Saved data entries
────────

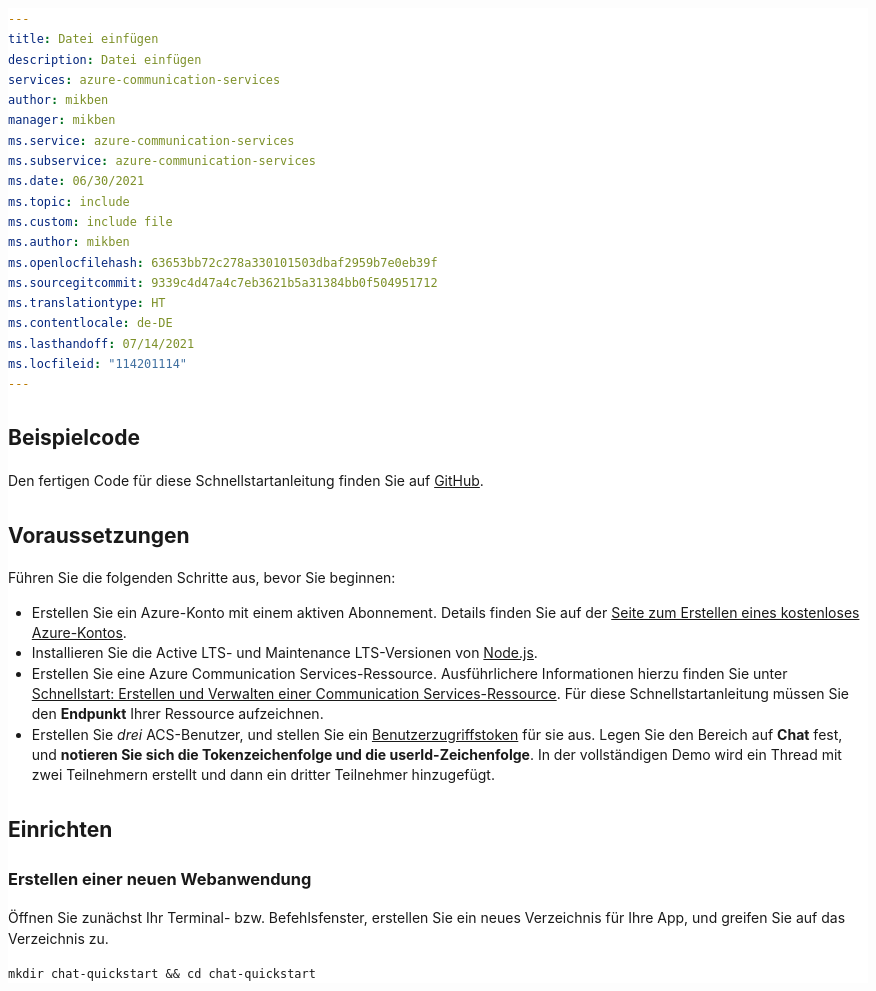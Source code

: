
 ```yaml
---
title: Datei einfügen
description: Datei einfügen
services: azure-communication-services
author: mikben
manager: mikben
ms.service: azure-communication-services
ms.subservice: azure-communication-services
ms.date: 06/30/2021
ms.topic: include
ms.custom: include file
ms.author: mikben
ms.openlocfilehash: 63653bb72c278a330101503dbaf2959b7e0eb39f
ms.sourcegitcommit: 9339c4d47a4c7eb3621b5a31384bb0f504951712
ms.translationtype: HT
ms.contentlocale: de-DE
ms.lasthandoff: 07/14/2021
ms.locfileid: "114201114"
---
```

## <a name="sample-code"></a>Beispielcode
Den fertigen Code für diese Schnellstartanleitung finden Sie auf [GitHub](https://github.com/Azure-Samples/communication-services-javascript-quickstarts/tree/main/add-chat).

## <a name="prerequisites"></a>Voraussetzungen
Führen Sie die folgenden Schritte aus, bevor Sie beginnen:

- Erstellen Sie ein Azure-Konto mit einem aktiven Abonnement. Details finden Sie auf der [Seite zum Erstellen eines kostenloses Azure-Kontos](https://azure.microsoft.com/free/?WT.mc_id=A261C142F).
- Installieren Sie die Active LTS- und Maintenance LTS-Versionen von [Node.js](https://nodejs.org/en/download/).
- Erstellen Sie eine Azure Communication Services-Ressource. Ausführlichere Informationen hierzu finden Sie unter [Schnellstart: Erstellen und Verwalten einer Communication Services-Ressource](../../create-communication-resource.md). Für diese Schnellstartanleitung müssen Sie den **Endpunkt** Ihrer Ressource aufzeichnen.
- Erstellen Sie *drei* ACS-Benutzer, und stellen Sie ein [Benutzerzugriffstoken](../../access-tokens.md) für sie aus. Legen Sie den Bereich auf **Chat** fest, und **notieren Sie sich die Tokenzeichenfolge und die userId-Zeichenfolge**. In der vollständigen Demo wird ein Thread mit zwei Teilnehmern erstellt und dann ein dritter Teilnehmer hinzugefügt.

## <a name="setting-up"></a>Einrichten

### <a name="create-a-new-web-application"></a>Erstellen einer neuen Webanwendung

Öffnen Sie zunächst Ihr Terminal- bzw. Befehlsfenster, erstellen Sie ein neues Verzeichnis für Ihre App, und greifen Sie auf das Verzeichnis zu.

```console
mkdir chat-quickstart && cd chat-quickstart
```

────────

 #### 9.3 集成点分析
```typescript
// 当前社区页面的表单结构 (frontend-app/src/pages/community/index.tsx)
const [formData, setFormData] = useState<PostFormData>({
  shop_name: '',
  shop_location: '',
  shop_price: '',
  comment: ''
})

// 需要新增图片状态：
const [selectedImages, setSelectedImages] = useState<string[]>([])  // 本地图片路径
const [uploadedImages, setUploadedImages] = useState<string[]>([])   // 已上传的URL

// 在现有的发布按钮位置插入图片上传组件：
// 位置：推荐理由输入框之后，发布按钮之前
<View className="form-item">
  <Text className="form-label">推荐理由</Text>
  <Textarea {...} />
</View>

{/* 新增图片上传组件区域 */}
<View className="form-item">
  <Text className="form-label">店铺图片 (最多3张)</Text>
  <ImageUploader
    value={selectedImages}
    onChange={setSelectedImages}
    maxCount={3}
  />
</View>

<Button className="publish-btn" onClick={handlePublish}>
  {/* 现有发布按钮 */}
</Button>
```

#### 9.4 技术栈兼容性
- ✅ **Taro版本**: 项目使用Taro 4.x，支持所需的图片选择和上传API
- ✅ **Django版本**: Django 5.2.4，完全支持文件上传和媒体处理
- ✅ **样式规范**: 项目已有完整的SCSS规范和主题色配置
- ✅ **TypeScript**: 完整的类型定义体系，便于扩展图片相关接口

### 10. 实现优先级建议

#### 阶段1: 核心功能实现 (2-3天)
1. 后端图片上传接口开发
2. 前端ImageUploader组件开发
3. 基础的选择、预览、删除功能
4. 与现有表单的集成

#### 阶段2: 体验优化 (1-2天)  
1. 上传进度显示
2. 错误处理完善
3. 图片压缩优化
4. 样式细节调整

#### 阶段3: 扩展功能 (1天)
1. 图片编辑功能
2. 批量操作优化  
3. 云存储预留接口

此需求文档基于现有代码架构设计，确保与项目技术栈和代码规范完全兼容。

────────

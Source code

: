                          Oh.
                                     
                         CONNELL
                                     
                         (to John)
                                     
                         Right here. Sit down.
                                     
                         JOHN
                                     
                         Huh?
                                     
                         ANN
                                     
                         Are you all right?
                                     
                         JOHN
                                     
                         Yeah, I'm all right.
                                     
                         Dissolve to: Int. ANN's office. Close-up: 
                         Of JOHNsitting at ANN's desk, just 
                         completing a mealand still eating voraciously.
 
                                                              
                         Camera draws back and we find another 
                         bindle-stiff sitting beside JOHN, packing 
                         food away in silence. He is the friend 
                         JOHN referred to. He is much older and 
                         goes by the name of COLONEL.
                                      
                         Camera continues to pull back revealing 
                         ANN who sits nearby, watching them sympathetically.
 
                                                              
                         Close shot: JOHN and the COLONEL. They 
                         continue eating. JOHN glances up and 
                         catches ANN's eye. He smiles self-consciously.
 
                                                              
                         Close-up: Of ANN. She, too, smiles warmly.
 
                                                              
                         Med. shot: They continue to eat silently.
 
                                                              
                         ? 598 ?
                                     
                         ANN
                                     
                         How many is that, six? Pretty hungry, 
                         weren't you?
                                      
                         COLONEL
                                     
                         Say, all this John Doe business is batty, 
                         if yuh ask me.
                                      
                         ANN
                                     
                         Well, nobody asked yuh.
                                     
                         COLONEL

────────

__PROBLEM__
Reproduce, exactly as they stand in the data above, the lines from the one that holds "ANN who sits" to the one that holds "Say, all this", inclusive.

__TASK RESULT__
                         ANN who sits nearby, watching them sympathetically.
 
                                                              
                         Close shot: JOHN and the COLONEL. They 
                         continue eating. JOHN glances up and 
                         catches ANN's eye. He smiles self-consciously.
 
                                                              
                         Close-up: Of ANN. She, too, smiles warmly.
 
                                                              
                         Med. shot: They continue to eat silently.
 
                                                              
                         ? 598 ?
                                     
                         ANN
                                     
                         How many is that, six? Pretty hungry, 
                         weren't you?
                                      
                         COLONEL
                                     
                         Say, all this John Doe business is batty, 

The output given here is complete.